For the entries below, the expected answer is the line with "- providewith actual outcome or class", the line with "- Assume a feature", and every line between them, exactly as written, and nothing more.

[Plain-text document sources]
--

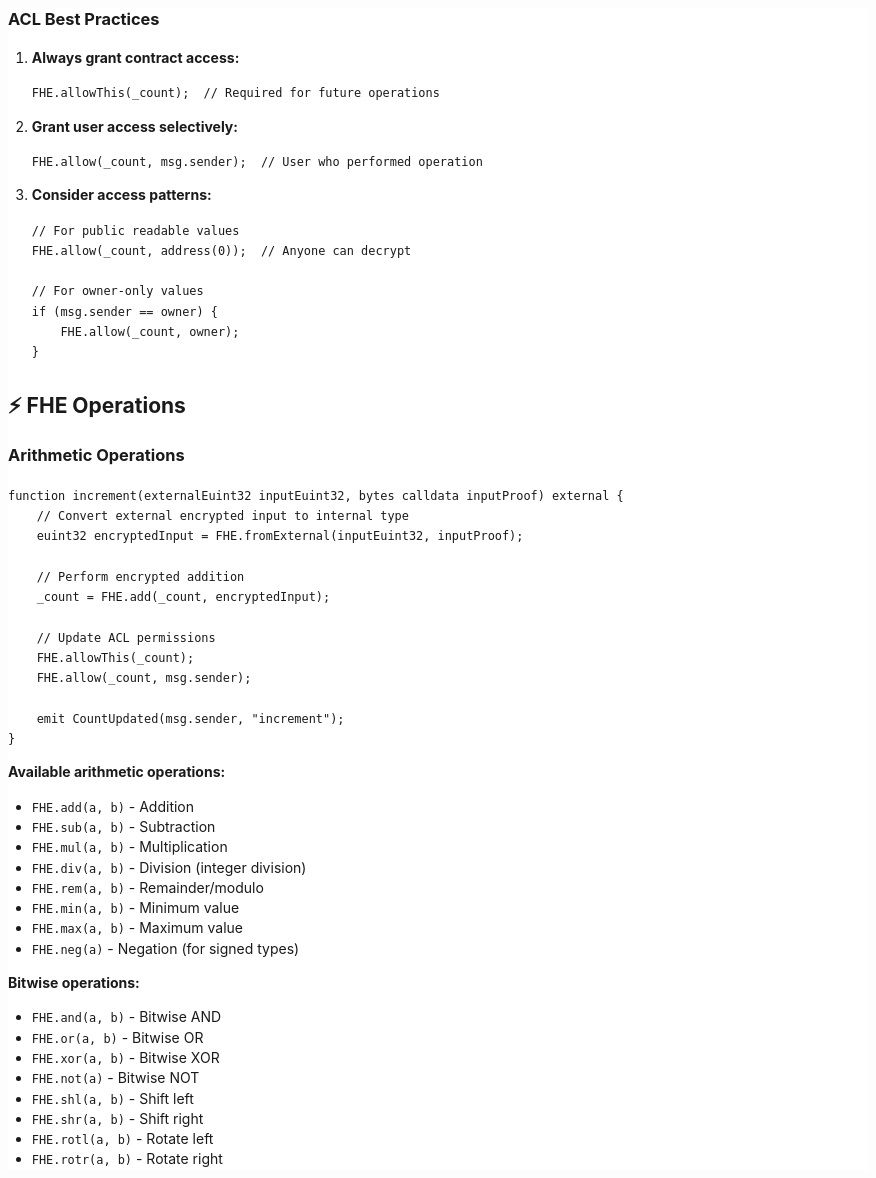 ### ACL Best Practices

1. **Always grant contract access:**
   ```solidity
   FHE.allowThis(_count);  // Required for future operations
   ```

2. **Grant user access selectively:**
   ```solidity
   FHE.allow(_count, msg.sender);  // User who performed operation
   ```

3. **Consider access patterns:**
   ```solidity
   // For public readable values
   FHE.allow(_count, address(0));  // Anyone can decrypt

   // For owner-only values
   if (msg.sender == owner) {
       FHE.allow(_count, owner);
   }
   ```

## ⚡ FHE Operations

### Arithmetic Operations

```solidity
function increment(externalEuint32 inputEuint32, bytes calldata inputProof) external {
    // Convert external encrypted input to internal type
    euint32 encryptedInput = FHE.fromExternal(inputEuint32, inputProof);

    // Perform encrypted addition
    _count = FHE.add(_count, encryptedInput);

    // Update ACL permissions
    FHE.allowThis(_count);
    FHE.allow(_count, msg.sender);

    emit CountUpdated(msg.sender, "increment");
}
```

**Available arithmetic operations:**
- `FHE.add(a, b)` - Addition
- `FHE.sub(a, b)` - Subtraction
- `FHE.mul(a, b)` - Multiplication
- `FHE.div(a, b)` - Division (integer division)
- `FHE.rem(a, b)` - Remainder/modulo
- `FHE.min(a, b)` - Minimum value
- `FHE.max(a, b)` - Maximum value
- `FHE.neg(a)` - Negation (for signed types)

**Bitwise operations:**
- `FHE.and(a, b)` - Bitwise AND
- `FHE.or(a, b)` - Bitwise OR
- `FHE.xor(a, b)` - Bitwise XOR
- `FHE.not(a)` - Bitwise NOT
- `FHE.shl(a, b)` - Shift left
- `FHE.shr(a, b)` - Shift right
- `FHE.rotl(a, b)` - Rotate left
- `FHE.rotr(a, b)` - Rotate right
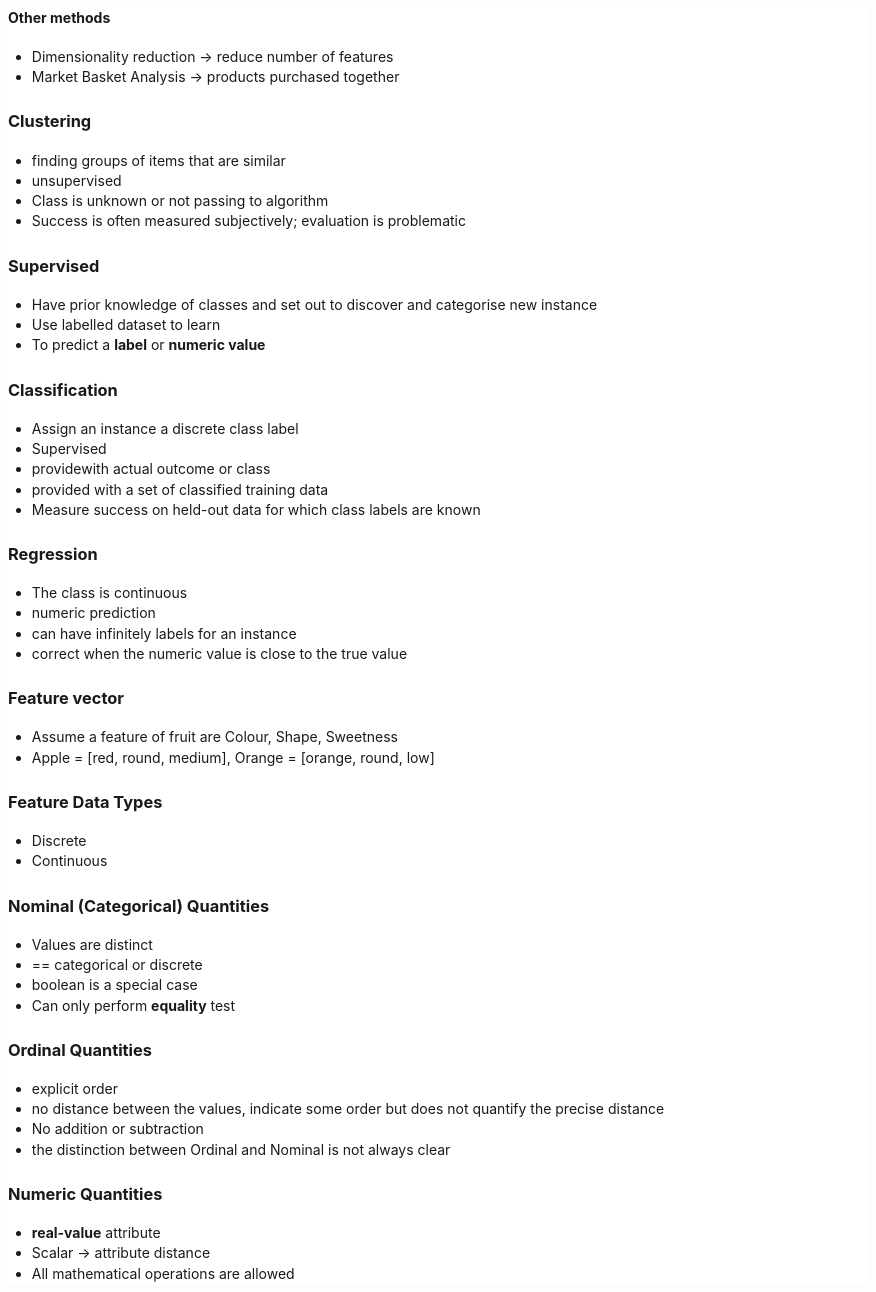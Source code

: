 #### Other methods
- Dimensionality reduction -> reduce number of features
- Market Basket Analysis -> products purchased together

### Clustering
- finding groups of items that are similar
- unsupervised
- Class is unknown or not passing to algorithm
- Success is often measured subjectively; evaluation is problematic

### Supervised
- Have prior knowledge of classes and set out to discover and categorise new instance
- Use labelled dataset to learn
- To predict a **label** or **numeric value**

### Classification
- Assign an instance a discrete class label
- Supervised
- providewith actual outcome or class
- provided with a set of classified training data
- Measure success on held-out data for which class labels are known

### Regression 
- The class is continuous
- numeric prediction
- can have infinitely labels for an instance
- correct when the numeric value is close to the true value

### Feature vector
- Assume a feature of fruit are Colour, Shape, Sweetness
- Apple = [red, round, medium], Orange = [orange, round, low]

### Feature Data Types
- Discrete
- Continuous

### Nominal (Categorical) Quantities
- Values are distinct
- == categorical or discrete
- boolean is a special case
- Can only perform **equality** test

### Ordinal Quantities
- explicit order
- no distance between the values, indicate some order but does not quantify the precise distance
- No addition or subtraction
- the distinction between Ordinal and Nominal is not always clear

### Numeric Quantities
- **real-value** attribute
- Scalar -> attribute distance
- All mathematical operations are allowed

--

SOLUTION TO THIS EXERCISE:
- providewith actual outcome or class
- provided with a set of classified training data
- Measure success on held-out data for which class labels are known

### Regression 
- The class is continuous
- numeric prediction
- can have infinitely labels for an instance
- correct when the numeric value is close to the true value

### Feature vector
- Assume a feature of fruit are Colour, Shape, Sweetness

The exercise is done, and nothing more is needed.